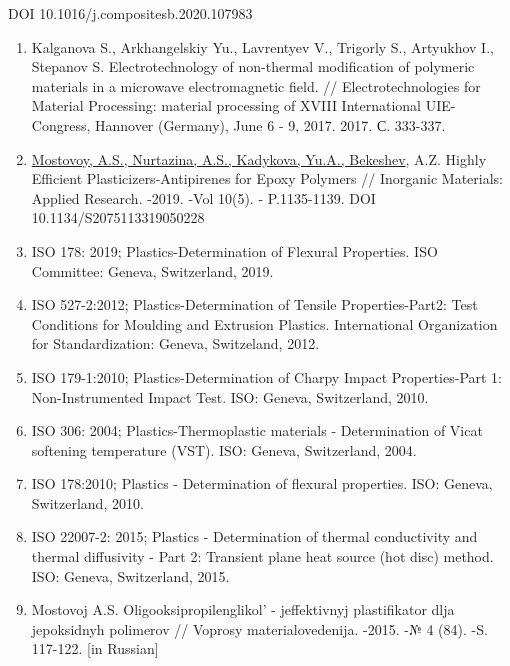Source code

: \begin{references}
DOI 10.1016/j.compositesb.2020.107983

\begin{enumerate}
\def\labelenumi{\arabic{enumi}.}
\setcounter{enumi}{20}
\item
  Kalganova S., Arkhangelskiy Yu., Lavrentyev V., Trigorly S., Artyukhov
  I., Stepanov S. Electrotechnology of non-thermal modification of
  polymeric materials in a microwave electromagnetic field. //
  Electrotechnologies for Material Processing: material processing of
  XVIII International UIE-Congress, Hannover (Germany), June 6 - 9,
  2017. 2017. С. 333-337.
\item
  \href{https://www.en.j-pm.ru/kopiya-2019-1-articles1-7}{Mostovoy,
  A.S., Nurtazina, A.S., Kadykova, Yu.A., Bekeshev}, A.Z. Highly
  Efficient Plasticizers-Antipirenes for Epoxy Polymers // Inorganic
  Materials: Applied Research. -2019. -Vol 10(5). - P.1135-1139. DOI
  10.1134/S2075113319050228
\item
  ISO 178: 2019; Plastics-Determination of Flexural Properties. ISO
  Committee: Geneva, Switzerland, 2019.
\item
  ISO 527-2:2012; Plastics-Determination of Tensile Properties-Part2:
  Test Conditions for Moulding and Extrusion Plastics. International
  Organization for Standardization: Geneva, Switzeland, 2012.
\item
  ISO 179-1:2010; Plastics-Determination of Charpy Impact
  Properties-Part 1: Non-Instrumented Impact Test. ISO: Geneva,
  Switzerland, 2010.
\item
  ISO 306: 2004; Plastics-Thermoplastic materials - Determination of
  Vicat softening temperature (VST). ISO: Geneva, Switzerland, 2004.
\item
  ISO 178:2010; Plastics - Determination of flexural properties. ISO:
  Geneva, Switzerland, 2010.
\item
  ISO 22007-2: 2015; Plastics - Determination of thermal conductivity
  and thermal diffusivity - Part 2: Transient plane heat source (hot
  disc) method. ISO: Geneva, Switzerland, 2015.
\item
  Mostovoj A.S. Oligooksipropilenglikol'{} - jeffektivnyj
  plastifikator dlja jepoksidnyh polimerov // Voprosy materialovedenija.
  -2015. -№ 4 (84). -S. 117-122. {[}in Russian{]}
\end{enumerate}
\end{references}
* * *
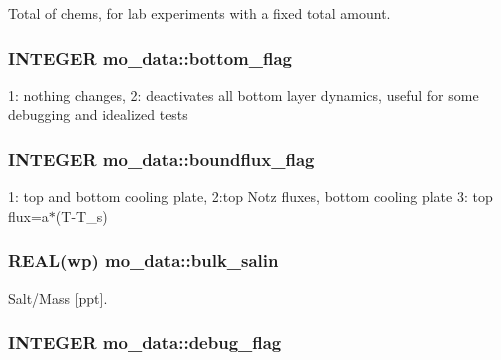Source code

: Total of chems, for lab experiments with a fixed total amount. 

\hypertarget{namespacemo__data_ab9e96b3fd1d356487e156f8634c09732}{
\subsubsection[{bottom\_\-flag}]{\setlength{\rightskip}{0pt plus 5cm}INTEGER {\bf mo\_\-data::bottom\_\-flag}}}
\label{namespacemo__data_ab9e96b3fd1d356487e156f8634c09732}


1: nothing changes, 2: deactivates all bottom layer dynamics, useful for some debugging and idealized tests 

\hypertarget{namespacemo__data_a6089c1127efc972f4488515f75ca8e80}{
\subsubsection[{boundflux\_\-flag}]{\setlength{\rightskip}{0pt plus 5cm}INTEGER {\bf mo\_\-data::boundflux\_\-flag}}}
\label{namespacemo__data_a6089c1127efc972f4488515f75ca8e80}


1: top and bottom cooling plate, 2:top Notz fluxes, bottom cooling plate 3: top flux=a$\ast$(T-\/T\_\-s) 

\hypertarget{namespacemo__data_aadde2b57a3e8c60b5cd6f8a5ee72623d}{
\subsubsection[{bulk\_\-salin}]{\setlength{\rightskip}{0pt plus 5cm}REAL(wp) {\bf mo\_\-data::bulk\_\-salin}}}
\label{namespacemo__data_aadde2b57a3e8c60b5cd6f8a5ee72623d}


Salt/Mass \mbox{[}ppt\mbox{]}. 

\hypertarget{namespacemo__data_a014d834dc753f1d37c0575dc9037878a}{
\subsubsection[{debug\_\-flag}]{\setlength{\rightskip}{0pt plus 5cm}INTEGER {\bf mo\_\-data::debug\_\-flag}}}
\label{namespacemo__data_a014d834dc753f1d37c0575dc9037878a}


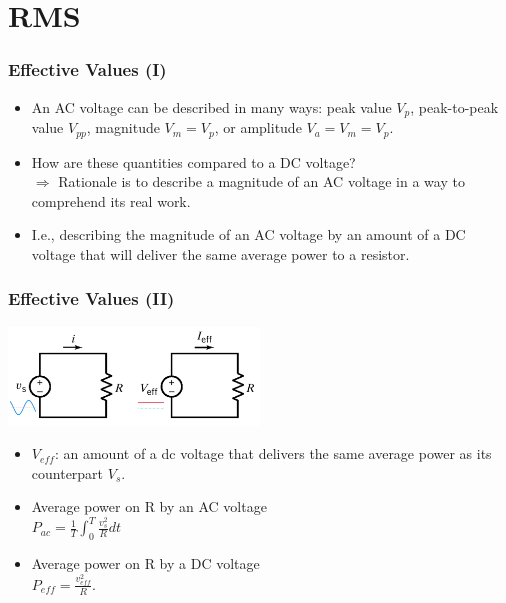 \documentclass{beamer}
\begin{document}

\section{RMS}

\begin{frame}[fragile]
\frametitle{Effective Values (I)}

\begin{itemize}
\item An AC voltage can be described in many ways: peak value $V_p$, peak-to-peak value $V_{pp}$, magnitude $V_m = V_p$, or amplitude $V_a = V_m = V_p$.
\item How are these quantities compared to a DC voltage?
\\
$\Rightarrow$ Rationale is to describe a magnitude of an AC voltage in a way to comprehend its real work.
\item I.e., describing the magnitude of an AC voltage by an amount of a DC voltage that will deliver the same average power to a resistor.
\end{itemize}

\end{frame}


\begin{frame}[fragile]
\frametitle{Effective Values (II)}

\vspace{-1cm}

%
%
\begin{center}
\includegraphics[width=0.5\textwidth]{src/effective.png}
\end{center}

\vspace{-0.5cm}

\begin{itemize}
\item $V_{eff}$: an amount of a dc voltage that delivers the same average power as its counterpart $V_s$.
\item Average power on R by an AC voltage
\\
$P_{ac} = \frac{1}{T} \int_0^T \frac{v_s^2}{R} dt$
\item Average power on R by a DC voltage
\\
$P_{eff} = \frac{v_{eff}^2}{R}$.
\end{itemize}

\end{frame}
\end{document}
...
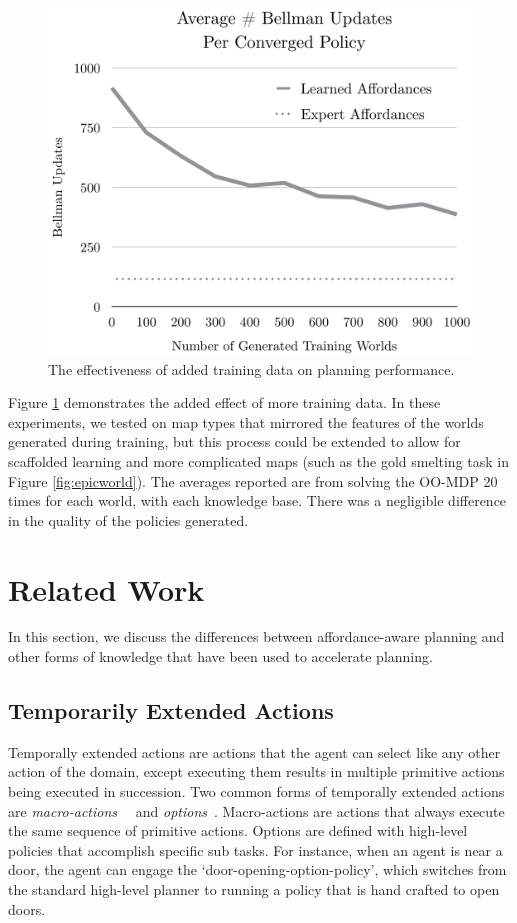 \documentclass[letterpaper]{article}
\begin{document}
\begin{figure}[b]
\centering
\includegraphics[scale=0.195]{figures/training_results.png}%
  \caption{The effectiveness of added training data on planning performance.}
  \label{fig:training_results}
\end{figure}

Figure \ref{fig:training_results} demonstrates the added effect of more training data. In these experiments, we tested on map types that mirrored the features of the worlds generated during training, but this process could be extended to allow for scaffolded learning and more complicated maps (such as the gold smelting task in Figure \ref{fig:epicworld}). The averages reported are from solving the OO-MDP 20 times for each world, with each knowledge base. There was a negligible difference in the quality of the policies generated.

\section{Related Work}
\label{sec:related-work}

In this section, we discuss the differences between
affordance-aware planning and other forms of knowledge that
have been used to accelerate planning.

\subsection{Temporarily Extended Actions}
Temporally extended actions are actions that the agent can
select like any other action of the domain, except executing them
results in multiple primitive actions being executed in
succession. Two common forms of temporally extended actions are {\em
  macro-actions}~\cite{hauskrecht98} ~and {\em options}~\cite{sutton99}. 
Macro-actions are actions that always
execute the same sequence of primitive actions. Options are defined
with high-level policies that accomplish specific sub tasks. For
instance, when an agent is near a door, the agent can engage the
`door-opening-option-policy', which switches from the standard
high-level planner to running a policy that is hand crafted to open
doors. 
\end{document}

■ Activity
Look above for the line holding "Temporally extended actions are actions". Print it and every line after it, exactly, through the line holding "succession. Two common".

■ Your solution
Temporally extended actions are actions that the agent can
select like any other action of the domain, except executing them
results in multiple primitive actions being executed in
succession. Two common forms of temporally extended actions are {\em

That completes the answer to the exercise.